Você sai às ruas para exigir um país mais digno. Vem um policial militar e passa por cima de toda dignidade. Refiro-me ao caso brutal do soldado da ROCAM que, após espancar uma garota completamente desarmada de más intenções, subiu com sua moto na calçada e passou por cima da vítima, colocando abaixo qualquer protocolo, bom senso ou moralidade. Em entrevista posterior, ela confessou que nem se lembrava do atropelamento, tão atordoada que estava pelos socos e pontapés. Uma estudante do ensino médio que saiu às ruas para pedir dignidade. Pois bem. Esse PM volta para sua casa, na periferia, com a farda na mochila para não chamar atenção. Ele tem medo. Ele gostaria de viver num país mais digno, em que as pessoas, inclusive policiais, fossem respeitadas. Em que todos estivessem seguros de verdade.


Quando escrevo este texto, alguns dias antes da publicação, as notícias dizem que a Corregedoria da Polícia Militar recolheu outros vídeos além daquele que originou a denúncia, gravado a partir de uma janela alta. O investigador explicou que as câmeras de segurança dos prédios vizinhos mostram a vítima sozinha, indo embora da manifestação, quando é alcançada por uma tropa e espancada covardemente, sem esboçar qualquer reação. Foram oito ou mais policiais fardados e armados contra uma garota de 18 anos. Depois de a atropelarem com a moto, os agressores continuaram a chutá-la no chão, e a abandonaram sem prestar qualquer socorro. As testemunhas que filmaram o crime resgataram a vítima com vida, e por sorte ela agora está se recuperando.

O atropelador é um criminoso, sem dúvida. Ele agiu com cúmplices. O mínimo que se espera é que sejam identificados e punidos conforme a Lei. A PM não precisa desse tipo de gente. A sociedade tampouco.

Existe outra questão aí: eles se aproveitaram da situação suscetível da moça para aplicar as "medidas corretivas" a que gostariam de submeter todos os manifestantes. Do mesmo modo, ao praticaram seu crime, colocaram em xeque a corporação inteira, suas falhas e inaptidões. Um por todos.

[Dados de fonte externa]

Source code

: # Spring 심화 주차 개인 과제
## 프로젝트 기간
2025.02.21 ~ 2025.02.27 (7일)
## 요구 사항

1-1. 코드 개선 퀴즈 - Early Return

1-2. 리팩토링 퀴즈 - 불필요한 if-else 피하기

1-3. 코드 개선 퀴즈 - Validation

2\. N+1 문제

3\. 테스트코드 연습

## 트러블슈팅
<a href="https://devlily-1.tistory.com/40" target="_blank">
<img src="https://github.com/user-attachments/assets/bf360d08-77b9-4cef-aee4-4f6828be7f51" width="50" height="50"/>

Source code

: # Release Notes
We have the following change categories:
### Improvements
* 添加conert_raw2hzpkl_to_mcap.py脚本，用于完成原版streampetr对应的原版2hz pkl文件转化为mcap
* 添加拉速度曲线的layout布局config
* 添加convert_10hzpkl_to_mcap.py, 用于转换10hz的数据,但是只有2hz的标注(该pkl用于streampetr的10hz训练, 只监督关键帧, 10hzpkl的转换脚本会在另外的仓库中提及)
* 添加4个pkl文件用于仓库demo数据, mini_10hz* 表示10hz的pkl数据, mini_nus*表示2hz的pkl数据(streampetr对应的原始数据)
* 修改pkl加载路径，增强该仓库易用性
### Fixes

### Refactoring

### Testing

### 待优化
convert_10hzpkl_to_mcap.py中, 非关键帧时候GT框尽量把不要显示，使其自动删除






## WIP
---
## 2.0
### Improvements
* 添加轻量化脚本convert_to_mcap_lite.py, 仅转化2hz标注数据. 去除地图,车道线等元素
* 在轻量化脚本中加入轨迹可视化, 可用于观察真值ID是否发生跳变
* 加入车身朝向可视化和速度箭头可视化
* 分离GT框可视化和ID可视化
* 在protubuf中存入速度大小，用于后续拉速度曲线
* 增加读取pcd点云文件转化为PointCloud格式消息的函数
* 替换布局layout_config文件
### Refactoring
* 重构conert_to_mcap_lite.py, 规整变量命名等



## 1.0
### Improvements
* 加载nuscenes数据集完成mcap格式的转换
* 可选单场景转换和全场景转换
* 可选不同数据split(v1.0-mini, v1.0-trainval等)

"O desafio consiste em não ser polícia", Eduardo Sterzi publicou no Facebook. Claro que ele não se refere à profissão somente, mas às atitudes de todos nós, em geral, que tendemos a reprimir, julgar, querer justiça com as próprias mãos, fazer mau uso do poder, violentar pessoas física e moralmente. O desafio consiste em resistir a isso tudo. Porque fomos, de alguma maneira, doutrinados a acreditar que a ordem deve ser mantida a qualquer custo. A preservar "os bons costumes" (quais mesmo?). A acreditar que o castigo resolve problemas, que a vingança deve ser buscada, que a PM deve atacar ao invés de proteger o povo manifestante. Somos doutrinados a emitir opiniões condenatórias sem conhecer o caso, sem compartilhar dele – porque, na prática, todos são culpados, exceto nós mesmos, não é assim? Nós somos santos, o inferno são os outros.

"Ao invés de acionar incansavelmente procedimentos de censura e de contenção, em nome de grandes princípios morais, melhor conviria promover uma verdadeira ecologia do fantasma, que tivesse como objeto transferências, translações, reconversões de suas matérias de expressão", propõe Félix Guattari. Ao invés de sustentar esse sistema violento e presunçoso, é sempre a hora de revê-lo, reinventá-lo, adequá-lo às novas realidades. A tradição da PM, caso seja o empecilho, deve ser revistada e transformada, provavelmente abandonada, se é de interesse da corporação não cair em desuso. Sua pertinência no contemporâneo depende disso.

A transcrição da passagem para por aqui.